YOUR OBJECTIVE: Give back all of the data exactly as it stands, with the pictures removed.

(Rendered images with source text)

■ ■ ■ ■

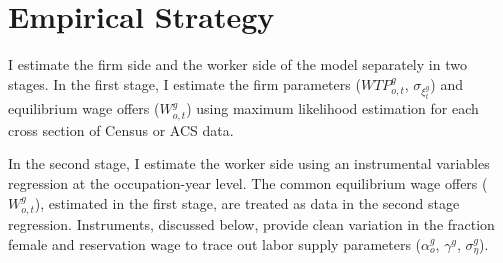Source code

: \documentclass[12pt]{article}
\begin{document}









\section{Empirical Strategy} \label{empirical}

I estimate the firm side and the worker side of the model separately in two stages. In the first stage, I estimate the firm parameters ($WTP^g_{o,t}$, $\sigma_{\xi^g_t} $) and equilibrium wage offers ($W^g_{o,t}$) using maximum likelihood estimation for each cross section of Census or ACS data.


In the second stage, I estimate the worker side using an instrumental variables regression at the occupation-year level. The common equilibrium wage offers ($W^g_{o,t}$), estimated in the first stage, are treated as data in the second stage regression. Instruments, discussed below, provide clean variation in the fraction female and reservation wage to trace out labor supply parameters ($\alpha^g_o$, $\gamma^g$, $\sigma^g_{\eta}$).
\end{document}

■ ■ ■ ■

SOLUTION TO THIS EXERCISE:
Source code

: \documentclass[12pt]{article}
\begin{document}









\section{Empirical Strategy} \label{empirical}

I estimate the firm side and the worker side of the model separately in two stages. In the first stage, I estimate the firm parameters ($WTP^g_{o,t}$, $\sigma_{\xi^g_t} $) and equilibrium wage offers ($W^g_{o,t}$) using maximum likelihood estimation for each cross section of Census or ACS data.


In the second stage, I estimate the worker side using an instrumental variables regression at the occupation-year level. The common equilibrium wage offers ($W^g_{o,t}$), estimated in the first stage, are treated as data in the second stage regression. Instruments, discussed below, provide clean variation in the fraction female and reservation wage to trace out labor supply parameters ($\alpha^g_o$, $\gamma^g$, $\sigma^g_{\eta}$).
\end{document}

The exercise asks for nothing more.